Description of the task → List all lines of the data containing the word "cite".

▬▬▬

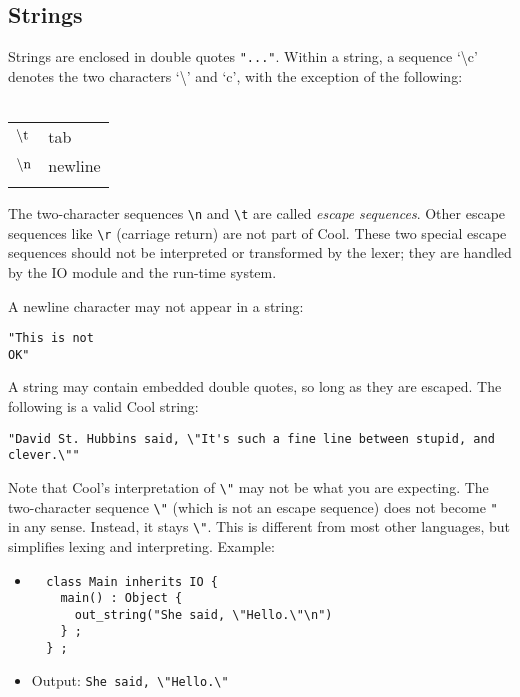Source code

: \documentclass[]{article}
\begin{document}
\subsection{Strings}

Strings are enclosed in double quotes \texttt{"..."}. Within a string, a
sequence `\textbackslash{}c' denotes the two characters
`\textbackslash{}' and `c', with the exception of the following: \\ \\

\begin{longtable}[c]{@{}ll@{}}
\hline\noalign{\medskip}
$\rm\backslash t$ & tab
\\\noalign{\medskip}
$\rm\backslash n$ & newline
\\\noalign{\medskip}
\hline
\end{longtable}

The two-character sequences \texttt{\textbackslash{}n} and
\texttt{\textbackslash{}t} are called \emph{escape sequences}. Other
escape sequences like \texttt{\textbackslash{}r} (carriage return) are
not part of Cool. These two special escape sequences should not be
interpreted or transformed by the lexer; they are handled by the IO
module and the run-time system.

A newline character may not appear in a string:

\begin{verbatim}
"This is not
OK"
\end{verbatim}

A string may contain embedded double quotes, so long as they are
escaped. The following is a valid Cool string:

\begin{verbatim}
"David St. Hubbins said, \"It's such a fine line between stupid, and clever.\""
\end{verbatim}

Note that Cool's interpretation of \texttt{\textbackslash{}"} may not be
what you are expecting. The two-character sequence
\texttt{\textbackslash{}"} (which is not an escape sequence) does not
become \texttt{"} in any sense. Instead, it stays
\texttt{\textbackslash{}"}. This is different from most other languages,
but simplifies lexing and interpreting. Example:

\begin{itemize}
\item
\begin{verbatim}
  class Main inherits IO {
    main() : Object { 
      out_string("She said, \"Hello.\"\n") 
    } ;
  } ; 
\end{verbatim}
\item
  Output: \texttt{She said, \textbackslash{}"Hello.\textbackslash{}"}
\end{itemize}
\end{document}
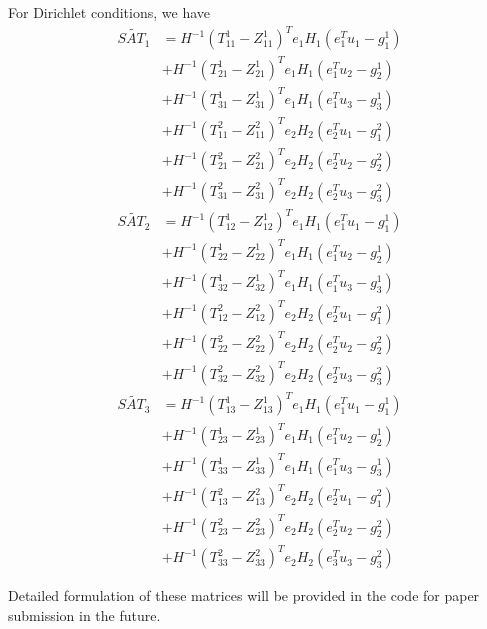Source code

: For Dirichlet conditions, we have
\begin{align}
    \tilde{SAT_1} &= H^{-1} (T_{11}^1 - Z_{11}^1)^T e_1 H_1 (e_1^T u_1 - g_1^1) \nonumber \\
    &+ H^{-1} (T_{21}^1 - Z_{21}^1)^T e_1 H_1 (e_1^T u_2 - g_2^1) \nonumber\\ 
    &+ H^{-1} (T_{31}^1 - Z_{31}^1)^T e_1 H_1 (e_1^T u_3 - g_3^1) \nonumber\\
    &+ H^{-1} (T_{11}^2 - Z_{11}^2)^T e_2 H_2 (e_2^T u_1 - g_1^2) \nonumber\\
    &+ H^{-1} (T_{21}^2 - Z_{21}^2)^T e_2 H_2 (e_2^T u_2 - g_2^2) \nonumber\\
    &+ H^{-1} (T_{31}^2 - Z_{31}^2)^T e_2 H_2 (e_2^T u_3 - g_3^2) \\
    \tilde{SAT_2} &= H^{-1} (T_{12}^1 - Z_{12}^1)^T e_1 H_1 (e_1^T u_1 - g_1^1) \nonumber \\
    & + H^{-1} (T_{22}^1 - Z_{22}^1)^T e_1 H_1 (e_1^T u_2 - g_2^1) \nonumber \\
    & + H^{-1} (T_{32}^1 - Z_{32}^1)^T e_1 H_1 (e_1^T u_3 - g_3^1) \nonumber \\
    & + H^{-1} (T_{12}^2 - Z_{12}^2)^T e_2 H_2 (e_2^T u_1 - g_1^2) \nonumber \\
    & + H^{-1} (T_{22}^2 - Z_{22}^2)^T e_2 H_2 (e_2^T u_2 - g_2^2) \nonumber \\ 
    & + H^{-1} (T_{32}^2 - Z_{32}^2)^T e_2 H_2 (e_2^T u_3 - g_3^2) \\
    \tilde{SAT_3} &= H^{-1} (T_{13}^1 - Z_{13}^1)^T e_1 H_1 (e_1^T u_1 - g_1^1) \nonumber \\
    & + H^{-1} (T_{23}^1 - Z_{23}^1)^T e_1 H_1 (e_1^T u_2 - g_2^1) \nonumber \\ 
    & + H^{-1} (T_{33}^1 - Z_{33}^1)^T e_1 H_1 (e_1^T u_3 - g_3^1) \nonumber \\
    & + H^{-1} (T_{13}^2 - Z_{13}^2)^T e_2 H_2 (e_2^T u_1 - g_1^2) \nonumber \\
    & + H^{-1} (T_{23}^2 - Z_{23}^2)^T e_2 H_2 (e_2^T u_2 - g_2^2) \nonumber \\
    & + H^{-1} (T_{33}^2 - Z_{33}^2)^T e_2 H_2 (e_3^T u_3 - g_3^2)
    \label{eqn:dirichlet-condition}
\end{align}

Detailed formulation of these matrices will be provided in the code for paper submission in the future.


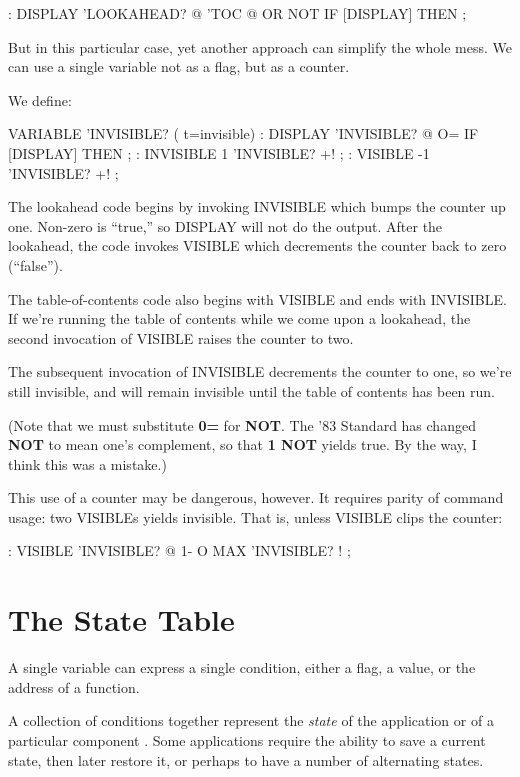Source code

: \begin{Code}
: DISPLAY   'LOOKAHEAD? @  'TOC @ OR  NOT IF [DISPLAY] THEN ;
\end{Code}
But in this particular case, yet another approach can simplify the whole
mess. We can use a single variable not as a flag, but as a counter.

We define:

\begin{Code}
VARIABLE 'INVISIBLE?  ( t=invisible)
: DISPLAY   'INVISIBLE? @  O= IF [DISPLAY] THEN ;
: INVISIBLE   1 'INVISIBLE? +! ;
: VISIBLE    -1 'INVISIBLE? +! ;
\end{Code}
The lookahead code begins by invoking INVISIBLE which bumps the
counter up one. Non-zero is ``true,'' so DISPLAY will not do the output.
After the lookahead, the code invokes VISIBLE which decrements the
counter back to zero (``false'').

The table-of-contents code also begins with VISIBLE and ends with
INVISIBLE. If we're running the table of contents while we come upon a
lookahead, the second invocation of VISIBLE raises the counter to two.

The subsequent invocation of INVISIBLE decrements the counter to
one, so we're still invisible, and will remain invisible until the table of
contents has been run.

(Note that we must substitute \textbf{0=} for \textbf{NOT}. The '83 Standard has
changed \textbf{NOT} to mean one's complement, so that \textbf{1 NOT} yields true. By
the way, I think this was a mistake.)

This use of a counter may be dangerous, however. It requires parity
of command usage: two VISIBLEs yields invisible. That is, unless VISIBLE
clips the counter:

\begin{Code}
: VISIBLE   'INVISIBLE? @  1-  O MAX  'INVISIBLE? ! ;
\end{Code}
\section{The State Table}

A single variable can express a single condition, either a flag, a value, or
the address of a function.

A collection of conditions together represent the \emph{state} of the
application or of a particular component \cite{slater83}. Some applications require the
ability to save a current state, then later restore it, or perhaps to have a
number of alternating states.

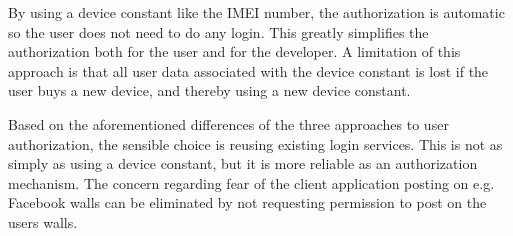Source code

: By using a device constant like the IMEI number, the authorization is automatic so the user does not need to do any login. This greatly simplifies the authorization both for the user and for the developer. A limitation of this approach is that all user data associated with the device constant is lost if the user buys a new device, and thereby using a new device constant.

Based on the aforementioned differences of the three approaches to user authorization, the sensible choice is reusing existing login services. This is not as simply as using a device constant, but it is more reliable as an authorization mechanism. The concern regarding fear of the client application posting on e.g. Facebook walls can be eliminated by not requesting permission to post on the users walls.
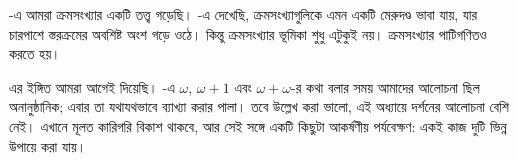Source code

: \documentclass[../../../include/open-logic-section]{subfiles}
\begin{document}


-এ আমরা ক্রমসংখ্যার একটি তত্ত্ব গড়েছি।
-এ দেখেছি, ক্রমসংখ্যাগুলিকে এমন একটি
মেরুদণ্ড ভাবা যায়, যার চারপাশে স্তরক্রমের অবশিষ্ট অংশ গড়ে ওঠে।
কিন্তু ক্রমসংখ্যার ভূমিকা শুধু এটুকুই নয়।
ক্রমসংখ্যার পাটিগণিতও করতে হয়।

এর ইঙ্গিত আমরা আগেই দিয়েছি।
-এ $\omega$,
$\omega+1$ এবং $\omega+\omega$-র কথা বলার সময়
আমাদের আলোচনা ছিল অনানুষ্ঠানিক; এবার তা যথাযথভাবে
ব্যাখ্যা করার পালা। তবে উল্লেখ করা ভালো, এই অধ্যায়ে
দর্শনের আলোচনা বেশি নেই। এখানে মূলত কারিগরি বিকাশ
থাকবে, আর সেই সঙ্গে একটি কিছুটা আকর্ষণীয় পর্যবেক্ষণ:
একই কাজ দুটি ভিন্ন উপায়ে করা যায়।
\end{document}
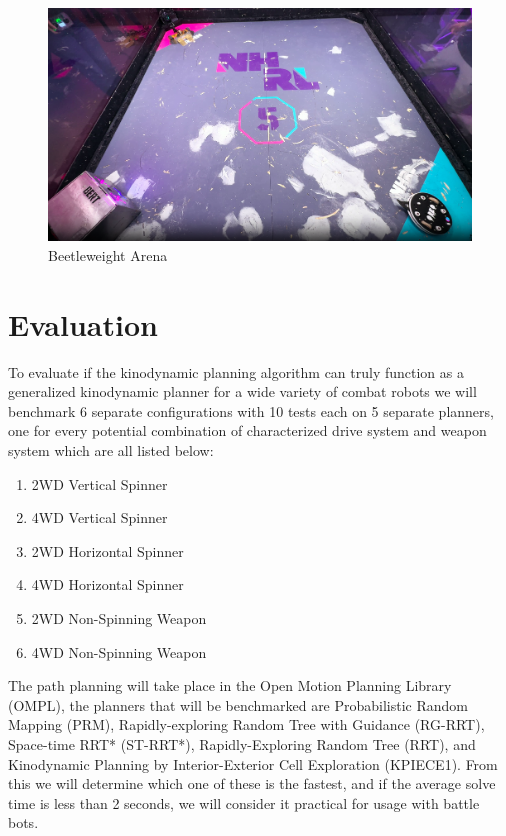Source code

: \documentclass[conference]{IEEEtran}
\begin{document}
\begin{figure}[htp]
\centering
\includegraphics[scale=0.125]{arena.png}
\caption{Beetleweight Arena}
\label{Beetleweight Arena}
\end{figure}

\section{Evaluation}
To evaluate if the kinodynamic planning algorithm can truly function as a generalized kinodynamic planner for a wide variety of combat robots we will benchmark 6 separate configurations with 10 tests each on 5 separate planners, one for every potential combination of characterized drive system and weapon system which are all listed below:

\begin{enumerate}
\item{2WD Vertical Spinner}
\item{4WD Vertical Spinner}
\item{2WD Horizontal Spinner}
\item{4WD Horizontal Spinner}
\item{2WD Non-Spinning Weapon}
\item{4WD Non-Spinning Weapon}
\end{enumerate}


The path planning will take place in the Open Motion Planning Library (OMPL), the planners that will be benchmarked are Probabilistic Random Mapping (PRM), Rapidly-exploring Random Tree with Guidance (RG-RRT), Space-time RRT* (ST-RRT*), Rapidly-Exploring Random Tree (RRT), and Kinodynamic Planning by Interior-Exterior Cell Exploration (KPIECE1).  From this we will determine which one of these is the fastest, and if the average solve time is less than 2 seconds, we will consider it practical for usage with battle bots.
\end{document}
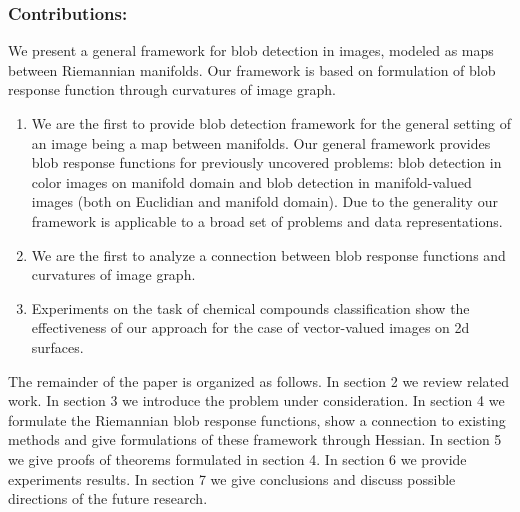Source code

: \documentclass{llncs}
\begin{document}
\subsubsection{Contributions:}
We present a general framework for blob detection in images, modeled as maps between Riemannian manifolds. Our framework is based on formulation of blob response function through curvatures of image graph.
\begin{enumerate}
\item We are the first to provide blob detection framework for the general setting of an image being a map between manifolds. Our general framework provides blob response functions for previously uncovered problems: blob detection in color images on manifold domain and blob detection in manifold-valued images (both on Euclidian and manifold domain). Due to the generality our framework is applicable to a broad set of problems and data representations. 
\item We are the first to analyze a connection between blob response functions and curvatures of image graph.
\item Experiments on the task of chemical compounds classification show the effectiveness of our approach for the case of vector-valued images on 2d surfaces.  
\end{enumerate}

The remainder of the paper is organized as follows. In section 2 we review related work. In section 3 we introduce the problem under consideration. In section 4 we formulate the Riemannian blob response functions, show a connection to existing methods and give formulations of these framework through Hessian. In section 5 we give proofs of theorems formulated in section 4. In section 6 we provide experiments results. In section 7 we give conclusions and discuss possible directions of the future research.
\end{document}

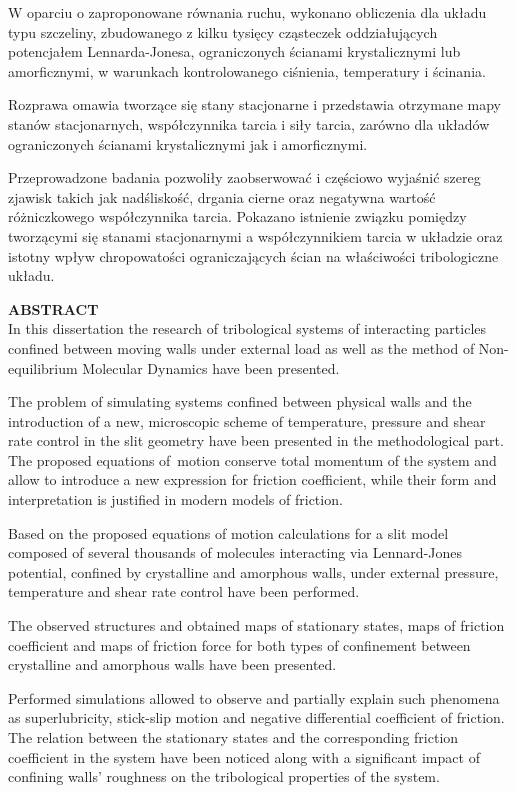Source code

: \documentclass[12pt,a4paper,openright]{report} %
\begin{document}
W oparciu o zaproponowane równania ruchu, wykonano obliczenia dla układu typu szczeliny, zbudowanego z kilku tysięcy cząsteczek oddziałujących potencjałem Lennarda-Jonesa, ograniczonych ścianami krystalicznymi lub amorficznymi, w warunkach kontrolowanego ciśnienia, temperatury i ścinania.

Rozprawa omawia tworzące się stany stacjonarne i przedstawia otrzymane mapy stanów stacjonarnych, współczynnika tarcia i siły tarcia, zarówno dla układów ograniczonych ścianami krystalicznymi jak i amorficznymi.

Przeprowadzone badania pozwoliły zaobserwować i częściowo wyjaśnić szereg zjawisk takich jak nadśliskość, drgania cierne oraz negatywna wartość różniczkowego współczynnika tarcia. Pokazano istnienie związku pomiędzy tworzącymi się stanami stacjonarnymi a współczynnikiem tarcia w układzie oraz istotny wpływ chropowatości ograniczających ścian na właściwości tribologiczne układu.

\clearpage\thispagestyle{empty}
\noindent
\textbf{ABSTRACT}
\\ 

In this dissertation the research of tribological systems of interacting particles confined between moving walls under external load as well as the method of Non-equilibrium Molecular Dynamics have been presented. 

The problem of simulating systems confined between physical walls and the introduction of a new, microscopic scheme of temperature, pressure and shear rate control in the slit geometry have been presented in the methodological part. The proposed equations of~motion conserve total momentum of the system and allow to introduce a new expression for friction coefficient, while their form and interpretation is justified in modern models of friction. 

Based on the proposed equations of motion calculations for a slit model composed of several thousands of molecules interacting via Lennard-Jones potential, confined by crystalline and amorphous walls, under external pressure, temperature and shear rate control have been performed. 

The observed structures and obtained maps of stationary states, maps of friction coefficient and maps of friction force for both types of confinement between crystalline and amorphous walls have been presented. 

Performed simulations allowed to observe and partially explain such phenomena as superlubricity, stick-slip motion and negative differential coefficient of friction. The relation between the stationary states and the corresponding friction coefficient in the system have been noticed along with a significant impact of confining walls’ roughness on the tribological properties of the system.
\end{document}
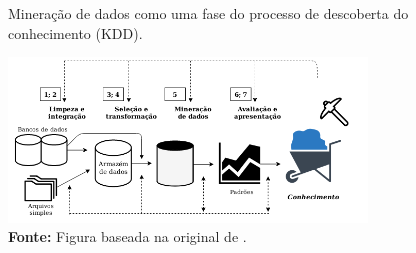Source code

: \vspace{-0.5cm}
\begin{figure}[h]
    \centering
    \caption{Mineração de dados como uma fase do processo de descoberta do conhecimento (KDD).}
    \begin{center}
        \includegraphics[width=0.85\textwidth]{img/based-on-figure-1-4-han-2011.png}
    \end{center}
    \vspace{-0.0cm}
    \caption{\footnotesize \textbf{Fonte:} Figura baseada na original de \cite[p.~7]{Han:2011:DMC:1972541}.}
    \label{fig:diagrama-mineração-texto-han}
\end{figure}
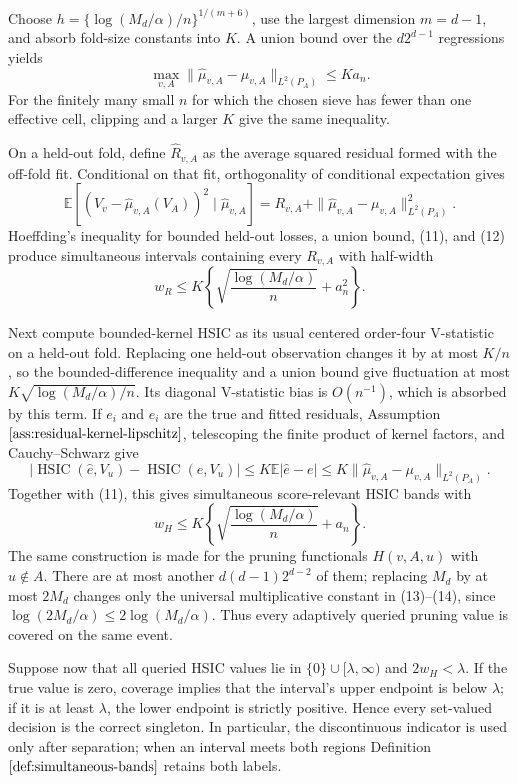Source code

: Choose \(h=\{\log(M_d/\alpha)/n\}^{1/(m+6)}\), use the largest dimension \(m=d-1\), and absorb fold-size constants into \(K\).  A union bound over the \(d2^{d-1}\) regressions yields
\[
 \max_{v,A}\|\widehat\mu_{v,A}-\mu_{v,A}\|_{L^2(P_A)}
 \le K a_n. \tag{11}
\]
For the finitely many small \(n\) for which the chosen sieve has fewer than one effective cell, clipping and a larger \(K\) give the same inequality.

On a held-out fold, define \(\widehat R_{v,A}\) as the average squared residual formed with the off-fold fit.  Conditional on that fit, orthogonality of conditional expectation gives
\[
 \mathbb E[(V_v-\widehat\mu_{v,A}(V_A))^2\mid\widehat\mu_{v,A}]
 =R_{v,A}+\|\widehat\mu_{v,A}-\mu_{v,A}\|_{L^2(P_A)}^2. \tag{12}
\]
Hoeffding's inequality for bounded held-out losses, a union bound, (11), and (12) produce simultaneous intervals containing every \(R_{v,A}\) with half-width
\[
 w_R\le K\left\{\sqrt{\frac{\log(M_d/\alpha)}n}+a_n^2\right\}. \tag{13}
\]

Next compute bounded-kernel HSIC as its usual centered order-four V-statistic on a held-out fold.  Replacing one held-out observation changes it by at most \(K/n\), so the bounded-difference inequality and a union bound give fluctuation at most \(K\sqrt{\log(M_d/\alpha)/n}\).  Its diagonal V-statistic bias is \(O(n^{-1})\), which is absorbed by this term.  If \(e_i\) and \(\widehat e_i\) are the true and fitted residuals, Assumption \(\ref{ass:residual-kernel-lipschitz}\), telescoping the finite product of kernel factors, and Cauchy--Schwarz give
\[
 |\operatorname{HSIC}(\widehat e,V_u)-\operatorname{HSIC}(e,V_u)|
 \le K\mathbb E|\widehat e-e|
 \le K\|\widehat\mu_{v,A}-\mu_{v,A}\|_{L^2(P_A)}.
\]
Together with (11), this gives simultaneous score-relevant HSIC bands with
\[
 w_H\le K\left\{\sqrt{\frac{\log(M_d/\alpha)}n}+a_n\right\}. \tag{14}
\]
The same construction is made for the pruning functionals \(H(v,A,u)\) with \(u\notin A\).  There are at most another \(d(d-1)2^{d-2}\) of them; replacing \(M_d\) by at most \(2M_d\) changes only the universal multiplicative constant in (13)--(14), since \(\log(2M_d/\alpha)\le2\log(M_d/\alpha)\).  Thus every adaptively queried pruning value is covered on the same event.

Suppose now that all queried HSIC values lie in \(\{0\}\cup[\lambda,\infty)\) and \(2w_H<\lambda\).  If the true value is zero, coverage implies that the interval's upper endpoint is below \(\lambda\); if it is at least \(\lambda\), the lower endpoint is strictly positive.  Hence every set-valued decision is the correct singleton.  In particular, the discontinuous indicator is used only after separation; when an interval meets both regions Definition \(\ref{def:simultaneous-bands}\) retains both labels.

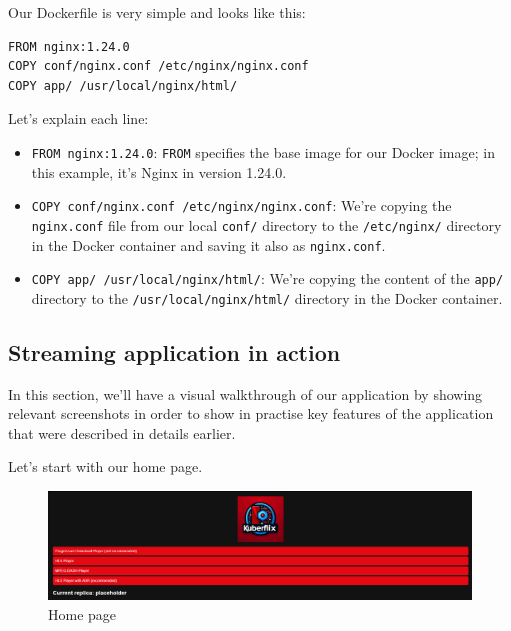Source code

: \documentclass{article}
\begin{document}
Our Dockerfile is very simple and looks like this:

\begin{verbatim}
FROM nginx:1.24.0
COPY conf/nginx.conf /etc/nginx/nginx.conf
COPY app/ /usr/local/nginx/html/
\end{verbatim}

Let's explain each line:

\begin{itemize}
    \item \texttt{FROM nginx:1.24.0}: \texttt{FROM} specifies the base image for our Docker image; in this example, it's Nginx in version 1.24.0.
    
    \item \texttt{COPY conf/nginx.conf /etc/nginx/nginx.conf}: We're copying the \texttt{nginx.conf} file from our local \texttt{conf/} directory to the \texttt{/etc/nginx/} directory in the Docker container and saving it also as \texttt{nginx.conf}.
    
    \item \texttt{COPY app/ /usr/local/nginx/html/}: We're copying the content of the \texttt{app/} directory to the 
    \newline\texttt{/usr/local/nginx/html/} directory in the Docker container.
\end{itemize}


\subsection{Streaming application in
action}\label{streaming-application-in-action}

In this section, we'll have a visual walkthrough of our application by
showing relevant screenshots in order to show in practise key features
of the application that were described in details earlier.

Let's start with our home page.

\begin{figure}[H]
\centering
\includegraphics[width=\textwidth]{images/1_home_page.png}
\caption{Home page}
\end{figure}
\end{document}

▬▬▬

Exercise result →
application or of a particular component \cite{slater83}. Some applications require the
    \caption{\footnotesize \textbf{Fonte:} Figura baseada na original de \cite[p.~7]{Han:2011:DMC:1972541}.}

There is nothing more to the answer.